L’esperienza di Valentina Barca

14 Ott , 2015,
Marco Antonelli
No Comments

foto master

Valentina, 32 anni, calabrese, laureata con lode in Comunicazione e pubblicità per pubbliche amministrazioni e no profit, con una tesi dal titolo “Cittadini contro la mafia: associazioni, media e beni confiscati nella lotta per la legalità”. Per te che hai già affrontato questi temi, quali sono stati gli aspetti a tuo avviso più innovativi che ha presentato il Master?

Il Master APC è un’esperienza, a mio avviso, intensa, completa, che permette di allargare lo sguardo e la mente su temi complessi come  mafie e corruzione: fenomeni che, spesso, si intrecciano  fra di loro, rafforzandosi reciprocamente. Perciò, di fronte a tale complessità, il master offre nuovi strumenti di analisi utili ad interpretare la realtà, un confronto constante con studenti, docenti ed esperti che arricchisce, capace di innescare stimoli e continue domande di ricerca. L’aspetto più innovativo è sicuramente l’approccio multidisciplinare proposto dal master, che all’inizio spaventa un po’, ma proseguendo con le lezioni capisci che abbracciare approcci diversi, da quello giuridico a quello culturalista, aiuta a comprendere in profondità le dinamiche oscure che si celano dietro questi fenomeni.

 

Tu hai collaborato con Libera nella promozione di progetti di educazione alla legalità e attualmente stai svolgendo un tirocinio presso Riparte il futuro. Quanto è importante per un operatore del terzo settore acquisire strumenti conoscitivi puntuali per contrastare mafia e corruzione?

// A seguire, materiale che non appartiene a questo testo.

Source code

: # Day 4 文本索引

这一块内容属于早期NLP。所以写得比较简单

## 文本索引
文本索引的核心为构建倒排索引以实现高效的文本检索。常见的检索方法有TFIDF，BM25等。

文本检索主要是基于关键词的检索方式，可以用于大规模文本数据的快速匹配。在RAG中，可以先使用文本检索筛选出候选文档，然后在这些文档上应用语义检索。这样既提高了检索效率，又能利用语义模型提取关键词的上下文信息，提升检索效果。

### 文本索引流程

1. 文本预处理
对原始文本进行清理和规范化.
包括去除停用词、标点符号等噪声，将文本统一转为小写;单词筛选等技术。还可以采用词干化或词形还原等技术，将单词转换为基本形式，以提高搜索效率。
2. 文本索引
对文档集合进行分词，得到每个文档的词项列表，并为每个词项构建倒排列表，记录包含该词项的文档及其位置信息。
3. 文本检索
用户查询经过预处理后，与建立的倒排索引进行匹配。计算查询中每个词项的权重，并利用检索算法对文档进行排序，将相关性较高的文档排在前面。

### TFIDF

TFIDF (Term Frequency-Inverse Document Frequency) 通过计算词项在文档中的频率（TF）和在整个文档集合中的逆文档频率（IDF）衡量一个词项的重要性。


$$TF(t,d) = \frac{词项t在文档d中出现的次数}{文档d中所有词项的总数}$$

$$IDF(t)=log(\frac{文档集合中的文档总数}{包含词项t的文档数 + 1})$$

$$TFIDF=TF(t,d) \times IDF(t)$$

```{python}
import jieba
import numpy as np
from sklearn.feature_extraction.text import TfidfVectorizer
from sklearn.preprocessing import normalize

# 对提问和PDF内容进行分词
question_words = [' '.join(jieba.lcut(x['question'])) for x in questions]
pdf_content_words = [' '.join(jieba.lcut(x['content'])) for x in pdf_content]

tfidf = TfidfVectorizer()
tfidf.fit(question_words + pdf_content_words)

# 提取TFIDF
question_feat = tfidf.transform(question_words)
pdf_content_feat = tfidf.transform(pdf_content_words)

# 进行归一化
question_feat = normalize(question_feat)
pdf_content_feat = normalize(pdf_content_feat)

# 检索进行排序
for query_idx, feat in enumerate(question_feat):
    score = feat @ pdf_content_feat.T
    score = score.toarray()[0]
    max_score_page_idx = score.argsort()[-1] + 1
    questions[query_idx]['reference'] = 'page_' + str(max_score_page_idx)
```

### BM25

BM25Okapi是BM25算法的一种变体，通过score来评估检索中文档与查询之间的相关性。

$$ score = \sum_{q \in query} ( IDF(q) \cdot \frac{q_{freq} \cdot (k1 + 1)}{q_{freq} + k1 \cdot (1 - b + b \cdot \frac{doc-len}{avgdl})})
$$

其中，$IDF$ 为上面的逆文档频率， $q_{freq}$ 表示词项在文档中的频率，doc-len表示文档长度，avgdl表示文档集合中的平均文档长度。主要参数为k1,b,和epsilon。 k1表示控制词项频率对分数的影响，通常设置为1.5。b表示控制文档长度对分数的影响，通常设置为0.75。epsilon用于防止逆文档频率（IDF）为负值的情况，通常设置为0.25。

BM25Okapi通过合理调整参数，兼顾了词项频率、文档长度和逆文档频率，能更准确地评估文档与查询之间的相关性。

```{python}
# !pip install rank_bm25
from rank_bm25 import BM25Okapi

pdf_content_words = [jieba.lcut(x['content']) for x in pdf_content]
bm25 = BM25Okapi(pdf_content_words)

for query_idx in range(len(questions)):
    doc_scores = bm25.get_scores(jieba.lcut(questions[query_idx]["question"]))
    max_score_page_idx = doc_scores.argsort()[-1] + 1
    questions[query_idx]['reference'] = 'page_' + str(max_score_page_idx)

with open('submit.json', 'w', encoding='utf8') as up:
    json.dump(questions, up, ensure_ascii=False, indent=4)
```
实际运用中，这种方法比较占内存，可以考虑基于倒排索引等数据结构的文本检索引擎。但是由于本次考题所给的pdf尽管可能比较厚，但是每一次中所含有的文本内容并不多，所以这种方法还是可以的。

Una delle motivazioni che mi ha spinto a frequentare questo master è la consapevolezza che la mafia e la corruzione sono fenomeni umani, che  si evolvono continuamente, di conseguenza anche l’antimafia sociale deve evolversi. Perciò è fondamentale per chi opera nel terzo settore sviluppare strumenti conoscitivi volti a contrastare i fenomeni illegali. A tal proposito, credo che le parole abbiano un peso, che la cultura e la conoscenza siano  gli strumenti per eccellenza di prevenzione, pertanto chi realizza percorsi educativi sulla legalità nelle scuole deve necessariamente approfondire, studiare, aggiornarsi su queste tematiche, per comprendere i linguaggi delle mafie e trovare nuovi canali di comunicazione da usare con i ragazzi.

 

Se dovessi incontrare una persona interessata ad iscriversi al Master APC, quale consiglio vorresti darle?

Io ho imparato tanto dal master e credo che questo sia dovuto al fatto che io abbia seguito gran parte delle lezioni in aula. Pertanto se dovessi dare un consiglio, il primo che mi verrebbe in mente è quello di correre e prendere il primo treno per Pisa, di vivere e godersi il master…compresi i caffè  insieme ai professori!!